188: When $A$ is non-singular, that is when $A^{-1}$ exists,
189:   there exists a unique solution $x = A^{-1}\bb $ to the linear
190:   system.
191: When $A$ is singular and symmetric, 
192:   for every $\bb  \in \Span{A}$ there exists a unique
193:   $\xx \in \Span{A}$ such that $A \xx = \bb$.
194: If $A$ is the Laplacian of a connected graph,
195:   then the null space of $A$ is spanned by $\bvec{1}$.
196: 
197: There are two natural ways to formulate the problem of finding
198:   an approximate solution to a system $A \xx = \bb$.
199: A vector $\xxt$ has \textit{relative residual error} $\epsilon$
200:   if $\norm{A \xxt - \bb} \leq \epsilon \norm{\bb }$.

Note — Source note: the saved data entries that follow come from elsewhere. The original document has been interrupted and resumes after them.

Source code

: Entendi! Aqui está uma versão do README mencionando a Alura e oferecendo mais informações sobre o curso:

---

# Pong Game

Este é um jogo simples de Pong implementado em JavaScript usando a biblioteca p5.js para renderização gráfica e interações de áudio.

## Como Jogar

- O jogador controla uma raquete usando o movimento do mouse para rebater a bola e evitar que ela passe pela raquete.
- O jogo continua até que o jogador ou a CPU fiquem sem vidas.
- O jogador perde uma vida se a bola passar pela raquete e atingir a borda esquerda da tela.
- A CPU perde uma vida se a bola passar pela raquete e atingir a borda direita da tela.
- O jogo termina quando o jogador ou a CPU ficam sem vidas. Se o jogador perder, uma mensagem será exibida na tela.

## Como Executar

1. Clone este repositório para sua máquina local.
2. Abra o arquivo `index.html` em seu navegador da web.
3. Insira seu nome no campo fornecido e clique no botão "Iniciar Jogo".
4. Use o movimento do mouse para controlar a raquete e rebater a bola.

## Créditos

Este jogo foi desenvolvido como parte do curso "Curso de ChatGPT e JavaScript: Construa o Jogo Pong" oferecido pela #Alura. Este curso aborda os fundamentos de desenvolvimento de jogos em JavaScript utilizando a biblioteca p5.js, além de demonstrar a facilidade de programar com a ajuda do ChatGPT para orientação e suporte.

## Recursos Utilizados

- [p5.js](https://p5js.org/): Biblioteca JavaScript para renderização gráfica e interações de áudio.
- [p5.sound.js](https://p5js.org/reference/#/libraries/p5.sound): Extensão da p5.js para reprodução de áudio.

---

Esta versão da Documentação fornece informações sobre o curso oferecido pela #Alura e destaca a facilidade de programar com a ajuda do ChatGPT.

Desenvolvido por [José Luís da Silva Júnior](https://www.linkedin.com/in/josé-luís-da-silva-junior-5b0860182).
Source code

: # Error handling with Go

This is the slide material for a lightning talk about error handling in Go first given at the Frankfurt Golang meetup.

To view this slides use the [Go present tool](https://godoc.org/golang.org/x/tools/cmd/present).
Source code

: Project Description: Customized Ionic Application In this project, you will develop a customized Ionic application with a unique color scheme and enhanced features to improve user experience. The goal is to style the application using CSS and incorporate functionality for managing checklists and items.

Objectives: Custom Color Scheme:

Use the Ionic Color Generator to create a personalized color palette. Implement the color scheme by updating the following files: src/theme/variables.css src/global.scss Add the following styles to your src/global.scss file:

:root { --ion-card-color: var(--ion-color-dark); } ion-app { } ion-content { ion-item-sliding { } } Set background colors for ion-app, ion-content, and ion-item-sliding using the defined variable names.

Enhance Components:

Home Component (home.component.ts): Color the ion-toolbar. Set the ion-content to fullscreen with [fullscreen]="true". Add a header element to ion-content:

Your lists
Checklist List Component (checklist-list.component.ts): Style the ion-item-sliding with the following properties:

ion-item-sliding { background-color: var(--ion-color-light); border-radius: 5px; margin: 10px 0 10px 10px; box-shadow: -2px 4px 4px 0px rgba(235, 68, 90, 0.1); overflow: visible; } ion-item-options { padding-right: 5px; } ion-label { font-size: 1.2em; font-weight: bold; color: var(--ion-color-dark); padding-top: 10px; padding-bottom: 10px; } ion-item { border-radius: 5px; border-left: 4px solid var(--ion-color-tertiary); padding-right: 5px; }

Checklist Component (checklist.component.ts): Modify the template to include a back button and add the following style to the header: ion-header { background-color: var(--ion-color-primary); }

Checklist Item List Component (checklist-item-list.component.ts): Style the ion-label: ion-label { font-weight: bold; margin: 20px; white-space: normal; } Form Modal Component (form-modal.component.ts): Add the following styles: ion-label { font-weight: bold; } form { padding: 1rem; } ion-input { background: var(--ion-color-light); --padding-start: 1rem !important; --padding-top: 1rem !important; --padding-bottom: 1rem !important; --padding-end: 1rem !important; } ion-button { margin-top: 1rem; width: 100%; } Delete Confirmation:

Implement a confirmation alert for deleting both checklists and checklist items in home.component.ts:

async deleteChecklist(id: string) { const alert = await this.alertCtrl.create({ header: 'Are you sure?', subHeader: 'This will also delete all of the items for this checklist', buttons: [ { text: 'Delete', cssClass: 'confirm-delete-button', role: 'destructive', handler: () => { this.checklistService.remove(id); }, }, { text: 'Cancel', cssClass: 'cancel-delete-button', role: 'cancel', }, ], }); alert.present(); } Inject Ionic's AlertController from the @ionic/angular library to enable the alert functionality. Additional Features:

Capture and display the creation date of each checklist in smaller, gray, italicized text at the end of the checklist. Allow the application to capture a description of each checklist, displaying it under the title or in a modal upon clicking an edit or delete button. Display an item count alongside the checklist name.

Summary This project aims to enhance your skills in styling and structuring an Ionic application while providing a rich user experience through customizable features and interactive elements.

201: We say that a solution $\xxt$ is an $\epsilon$-approximate
202:   solution if it is at relative
203:   distance at most $\epsilon$ from the actual
204:   solution---that is, if 
205:   $\norm{\xx - \xxt  } \leq \epsilon \norm{\xx }$.

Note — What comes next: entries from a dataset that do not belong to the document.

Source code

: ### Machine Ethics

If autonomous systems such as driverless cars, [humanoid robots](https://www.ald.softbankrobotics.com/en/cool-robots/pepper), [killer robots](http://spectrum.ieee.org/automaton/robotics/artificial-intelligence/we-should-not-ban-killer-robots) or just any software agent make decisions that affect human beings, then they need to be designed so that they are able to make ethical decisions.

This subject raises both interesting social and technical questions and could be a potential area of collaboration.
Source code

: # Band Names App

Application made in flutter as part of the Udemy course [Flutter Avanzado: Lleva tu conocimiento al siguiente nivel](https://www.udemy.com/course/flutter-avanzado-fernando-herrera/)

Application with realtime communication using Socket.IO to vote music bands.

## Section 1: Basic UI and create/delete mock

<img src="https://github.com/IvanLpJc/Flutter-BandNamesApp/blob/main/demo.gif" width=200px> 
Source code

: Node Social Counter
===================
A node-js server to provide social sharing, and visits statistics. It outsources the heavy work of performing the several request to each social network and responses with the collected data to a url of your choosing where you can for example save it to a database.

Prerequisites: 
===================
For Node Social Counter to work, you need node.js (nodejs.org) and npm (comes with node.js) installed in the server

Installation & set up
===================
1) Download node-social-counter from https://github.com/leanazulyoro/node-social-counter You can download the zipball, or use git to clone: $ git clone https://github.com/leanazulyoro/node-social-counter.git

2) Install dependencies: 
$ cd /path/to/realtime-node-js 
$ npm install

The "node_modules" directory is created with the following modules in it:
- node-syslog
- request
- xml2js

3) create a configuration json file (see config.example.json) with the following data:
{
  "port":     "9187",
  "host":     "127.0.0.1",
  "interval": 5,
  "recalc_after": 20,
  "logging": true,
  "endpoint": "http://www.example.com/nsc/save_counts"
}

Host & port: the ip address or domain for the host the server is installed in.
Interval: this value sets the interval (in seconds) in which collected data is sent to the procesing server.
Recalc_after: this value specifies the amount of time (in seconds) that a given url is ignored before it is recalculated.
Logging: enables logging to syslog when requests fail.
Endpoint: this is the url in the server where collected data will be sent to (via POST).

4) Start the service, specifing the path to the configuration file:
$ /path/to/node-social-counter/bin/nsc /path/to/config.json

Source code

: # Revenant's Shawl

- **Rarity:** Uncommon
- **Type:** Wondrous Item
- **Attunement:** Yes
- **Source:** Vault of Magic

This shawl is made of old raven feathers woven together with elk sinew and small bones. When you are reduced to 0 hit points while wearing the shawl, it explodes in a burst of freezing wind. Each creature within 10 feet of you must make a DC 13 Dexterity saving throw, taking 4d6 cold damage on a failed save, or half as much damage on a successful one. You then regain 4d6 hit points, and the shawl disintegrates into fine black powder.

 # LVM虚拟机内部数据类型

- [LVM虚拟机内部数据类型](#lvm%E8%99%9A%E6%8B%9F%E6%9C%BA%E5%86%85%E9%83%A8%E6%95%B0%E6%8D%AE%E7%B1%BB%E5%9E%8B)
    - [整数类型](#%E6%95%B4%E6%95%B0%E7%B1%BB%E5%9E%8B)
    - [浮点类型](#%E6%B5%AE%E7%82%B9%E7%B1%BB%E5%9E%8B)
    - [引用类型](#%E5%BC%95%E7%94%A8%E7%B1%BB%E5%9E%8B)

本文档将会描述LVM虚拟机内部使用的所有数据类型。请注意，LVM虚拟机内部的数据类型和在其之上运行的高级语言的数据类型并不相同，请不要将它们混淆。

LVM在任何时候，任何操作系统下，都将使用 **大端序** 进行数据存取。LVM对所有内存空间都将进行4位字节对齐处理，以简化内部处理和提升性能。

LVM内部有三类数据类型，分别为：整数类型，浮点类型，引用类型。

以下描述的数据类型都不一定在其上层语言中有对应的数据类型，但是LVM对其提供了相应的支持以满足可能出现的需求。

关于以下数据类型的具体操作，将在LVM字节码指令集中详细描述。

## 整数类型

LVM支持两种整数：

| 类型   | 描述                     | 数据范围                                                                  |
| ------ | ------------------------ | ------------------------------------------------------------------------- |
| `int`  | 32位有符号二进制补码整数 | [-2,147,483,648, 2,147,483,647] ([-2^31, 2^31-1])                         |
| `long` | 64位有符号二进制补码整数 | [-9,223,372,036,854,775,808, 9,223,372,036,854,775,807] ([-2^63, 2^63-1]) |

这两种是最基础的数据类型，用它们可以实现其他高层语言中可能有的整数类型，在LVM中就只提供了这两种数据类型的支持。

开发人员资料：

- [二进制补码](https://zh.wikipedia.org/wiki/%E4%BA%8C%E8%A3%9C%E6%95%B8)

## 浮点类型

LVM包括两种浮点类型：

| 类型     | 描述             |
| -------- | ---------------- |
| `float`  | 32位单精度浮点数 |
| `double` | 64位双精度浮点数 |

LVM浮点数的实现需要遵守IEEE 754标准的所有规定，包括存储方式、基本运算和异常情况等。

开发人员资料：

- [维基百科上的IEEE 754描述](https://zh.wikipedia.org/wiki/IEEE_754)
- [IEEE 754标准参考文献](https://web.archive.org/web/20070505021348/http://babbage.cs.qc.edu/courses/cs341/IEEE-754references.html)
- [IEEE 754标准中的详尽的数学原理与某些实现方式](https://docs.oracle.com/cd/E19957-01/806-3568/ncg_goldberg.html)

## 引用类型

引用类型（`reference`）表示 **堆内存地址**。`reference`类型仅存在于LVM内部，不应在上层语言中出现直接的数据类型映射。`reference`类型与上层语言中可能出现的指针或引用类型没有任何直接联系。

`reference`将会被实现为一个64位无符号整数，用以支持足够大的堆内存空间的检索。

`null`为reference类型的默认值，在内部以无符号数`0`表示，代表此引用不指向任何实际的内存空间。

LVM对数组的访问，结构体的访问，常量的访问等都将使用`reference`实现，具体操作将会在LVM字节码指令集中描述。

206: One can relate these two notions of approximation by observing that
207:   relative distance of $\xx$ to the solution and
208:   the relative residual error differ by a multiplicative
209:   factor of at most $\kappa_{f} (A)$.
210: We will focus our attention on the problem
211:   of finding $\epsilon$-approximate solutions.
212:  
213: The ratio $\kappa_{f} (A)$ is the finite condition number of $A$.

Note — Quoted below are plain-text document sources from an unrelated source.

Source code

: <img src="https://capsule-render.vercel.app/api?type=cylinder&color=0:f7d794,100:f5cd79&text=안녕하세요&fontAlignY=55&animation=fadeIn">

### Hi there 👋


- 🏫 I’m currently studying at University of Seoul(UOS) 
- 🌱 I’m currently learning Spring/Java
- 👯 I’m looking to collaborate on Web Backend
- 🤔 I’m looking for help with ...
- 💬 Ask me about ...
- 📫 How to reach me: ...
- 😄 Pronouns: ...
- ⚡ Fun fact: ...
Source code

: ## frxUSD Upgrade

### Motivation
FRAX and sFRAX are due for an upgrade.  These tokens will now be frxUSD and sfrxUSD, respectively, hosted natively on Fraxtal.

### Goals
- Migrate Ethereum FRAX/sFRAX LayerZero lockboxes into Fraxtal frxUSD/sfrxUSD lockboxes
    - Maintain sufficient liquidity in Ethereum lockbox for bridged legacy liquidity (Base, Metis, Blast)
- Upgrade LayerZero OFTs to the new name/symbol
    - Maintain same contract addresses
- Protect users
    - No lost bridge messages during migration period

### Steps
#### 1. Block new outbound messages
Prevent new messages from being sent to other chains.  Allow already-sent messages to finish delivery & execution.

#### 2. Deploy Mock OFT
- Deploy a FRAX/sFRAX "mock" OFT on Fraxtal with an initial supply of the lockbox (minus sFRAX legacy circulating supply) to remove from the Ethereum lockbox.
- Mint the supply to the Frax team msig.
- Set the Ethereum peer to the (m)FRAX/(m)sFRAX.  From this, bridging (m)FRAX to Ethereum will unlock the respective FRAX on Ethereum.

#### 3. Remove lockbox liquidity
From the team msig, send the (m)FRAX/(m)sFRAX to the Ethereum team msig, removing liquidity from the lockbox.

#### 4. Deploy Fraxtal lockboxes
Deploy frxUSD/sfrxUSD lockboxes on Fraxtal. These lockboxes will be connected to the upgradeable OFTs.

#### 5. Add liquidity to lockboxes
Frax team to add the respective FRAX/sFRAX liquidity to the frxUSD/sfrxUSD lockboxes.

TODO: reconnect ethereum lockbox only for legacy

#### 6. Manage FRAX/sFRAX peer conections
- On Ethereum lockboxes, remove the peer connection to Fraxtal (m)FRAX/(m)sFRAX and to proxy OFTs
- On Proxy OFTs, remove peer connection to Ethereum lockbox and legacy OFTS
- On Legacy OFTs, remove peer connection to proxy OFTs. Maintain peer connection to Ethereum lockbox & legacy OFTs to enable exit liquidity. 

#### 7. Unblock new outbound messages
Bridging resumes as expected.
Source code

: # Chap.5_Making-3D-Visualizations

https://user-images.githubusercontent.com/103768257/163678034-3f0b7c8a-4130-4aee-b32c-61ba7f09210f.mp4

214: The $l_{2}$ norm of a matrix, $\norm{A}$, is the maximum of
215:   $\norm{ A x} / \norm{x}$, and equals the largest eigenvalue
216:   of $A$ if $A$ is symmetric.
217: For non-symmetric matrices,
218:   $\lambda_{max} (A)$ and $\norm{A}$ are typically different.
219: We let $|A|$ denote the number of non-zero entries in $A$, and
220:   $\min (A)$ and $\max (A)$ denote the smallest and largest
221:   non-zero elements of $A$ in absolute value, respectively.
222: 
223: The condition number plays a prominent role in the analysis
224:   of iterative linear system solvers.
225: When $A$ is PSD, it is known that, after
226:   $\sqrt{\kappa_{f} (A)} \log (1/\epsilon )$ iterations,
227:   the Chebyshev iterative method and the Conjugate Gradient method
228:   produce solutions with relative residual error at most $\epsilon$.
229: To obtain an $\epsilon$-approximate solution, one need merely
230:   run $\log (\kappa_{f} (A))$ times as many iterations.
231: If $A$ has $m$ non-zero entries, each of these iterations takes
232:   time $O (m)$.
233: When applying the preconditioned versions of these algorithms
234:   to solve systems of the form $B^{-1} A \xx = B^{-1} \bb $,
235:   the number of iterations required by these algorithms 
236:   to produce an $\epsilon$-accurate solution is bounded
237:   by 
238:   $\sqrt{\kappa_{f} (A, B)} \log (\kappa_{f} (A) /\epsilon ) $
239:   where 
240: \[
241:   \kappa_{f} (A, B) 
242: = 
243: \left(\max_{\xx : A\xx \neq \zzero} \frac{ \xx^{T} A \xx}{\xx^T B \xx}
244:  \right)
245: \left(\max_{\xx : A\xx \neq \zzero} \frac{ \xx^{T} B \xx}{\xx^T A \xx}
246:  \right),
247: \]
248: for symmetric $A$ and $B$ with $\Span{A} = \Span{B}$.
249: However, each iteration of these methods takes time
250:   $O (m)$ plus the time required to solve linear
251:   systems in $B$.
252: In our initial algorithm, we will use direct methods to
253:   solve these systems, and so will not have to worry about
254:   approximate solutions.
255: For the recursive application of our algorithms, we will
256:   use our algorithm again to solve these systems, and so will
257:   have to determine how well we need to approximate the solution.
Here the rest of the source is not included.